Leah Kardos is an Australian musician, writer and academic living and working in London.

She makes eclectic, mostly instrumental music that often explores a specific limitation, whether it be a single piano in Feather Hammer (2011), spam emails as lyrics in Machines (2013), the relationships between score and interpretation, composer and performer in Three Preludes (2013), or working with purely analogue instruments and technologies in Rococochet (2017). Bird Rib (2020), explores the reuse and reversal of previous compositions in the construction of new material.

Leah studied piano with Dorothy McCormack and Bevan Crabtree and composition under Philip Bracanin and Robert Davidson at the University of Queensland. Keyboards (pianos, synths, organs) feature heavily in her work, as do recurring motifs ingrained in muscle memory from childhood musical experiences: church bands, Hanon exercises, Debussy, The Beatles, Stevie Wonder. Found sounds and location recordings are woven into productions to suggest narratives. A fan of introducing chance elements into the creative process, Leah uses improvisation, dice and the 'Oblique Strategies' cards to steer her work in unexpected directions. Among her favourite artists are Bjork, Brian Eno, Steve Reich, Kate Bush, Aphex Twin and David Bowie.

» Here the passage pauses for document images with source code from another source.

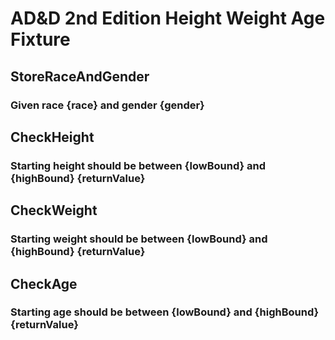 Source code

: # AD&D 2nd Edition Height Weight Age Fixture

## StoreRaceAndGender
### Given race {race} and gender {gender}

## CheckHeight
### Starting height should be between {lowBound} and {highBound} {returnValue}

## CheckWeight
### Starting weight should be between {lowBound} and {highBound} {returnValue}

## CheckAge
### Starting age should be between {lowBound} and {highBound} {returnValue}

Her work has been broadcast on BBC R3 and 6 Music (UK), Triple J and Double J (Australia) and NPR (US), and performed by the Queensland Symphony Orchestra, Ruthless Jabiru, R. Andrew Lee, Ben Dawson, Laura Wolk-Lewanowicz, Curve Ensemble, Lara James & her trio Triquetra - many of these players also feature/collaborate on her recordings. Her library music has been synced in many prime time TV shows (Masterchef, First Dates, Love Island, Panorama, and many more, all over the world). Her string and orchestral arrangements have used in films, library music and Netflix documentaries.

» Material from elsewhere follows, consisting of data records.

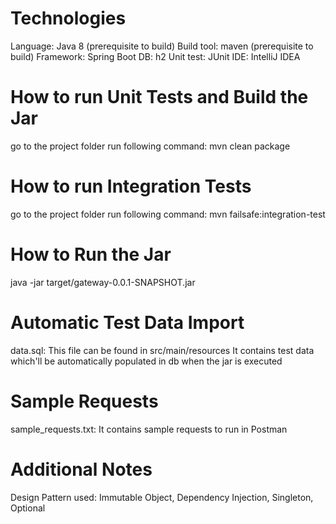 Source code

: Technologies
============
Language: Java 8 (prerequisite to build)
Build tool: maven (prerequisite to build)
Framework: Spring Boot
DB: h2
Unit test: JUnit
IDE: IntelliJ IDEA

How to run Unit Tests and Build the Jar
=======================================
go to the project folder run following command: 
mvn clean package

How to run Integration Tests
=============================
go to the project folder run following command:
mvn failsafe:integration-test

How to Run the Jar
==================
java -jar target/gateway-0.0.1-SNAPSHOT.jar

Automatic Test Data Import
==========================
data.sql: This file can be found in src/main/resources 
It contains test data which'll be automatically populated in db when the jar is executed

Sample Requests
===============
sample_requests.txt: It contains sample requests to run in Postman

Additional Notes
================
Design Pattern used: Immutable Object, Dependency Injection, Singleton, Optional
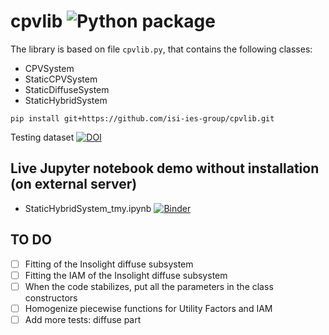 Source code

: # cpvlib ![Python package](https://github.com/isi-ies-group/cpvlib/workflows/Python%20package/badge.svg)
The library is based on file `cpvlib.py`, that contains the following classes:

* CPVSystem
* StaticCPVSystem
* StaticDiffuseSystem
* StaticHybridSystem

`pip install git+https://github.com/isi-ies-group/cpvlib.git`

Testing dataset [![DOI](https://zenodo.org/badge/DOI/10.5281/zenodo.3346823.svg)](https://doi.org/10.5281/zenodo.3346823)

## Live Jupyter notebook demo without installation (on external server)
* StaticHybridSystem_tmy.ipynb [![Binder](https://mybinder.org/badge_logo.svg)](https://mybinder.org/v2/gh/isi-ies-group/cpvlib/master?filepath=StaticHybridSystem_tmy.ipynb)

## TO DO
* [ ] Fitting of the Insolight diffuse subsystem
* [ ] Fitting the IAM of the Insolight diffuse subsystem
* [ ] When the code stabilizes, put all the parameters in the class constructors
* [ ] Homogenize piecewise functions for Utility Factors and IAM
* [ ] Add more tests: diffuse part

At Kingston University she lectures in music and music technology, and is the Director of the Visconti Studio, a recording and research facility co-founded with legendary producer Tony Visconti. In 2019 she started the Kingston University Stylophone Orchestra, the only ensemble of its kind in the world. Their debut album, Stylophonika, co-produced with Visconti, was released in January 2022 on Spun Out of Control records. She publishes and releases music with Bigo & Twigetti, contributes reviews and criticism to The Wire, and has written a book that critically analyses David Bowie's Last Works, published by Bloomsbury Academic in early 2022. Her 33 1/3 book on Kate Bush's Hounds of Love will be published 14 November 2024.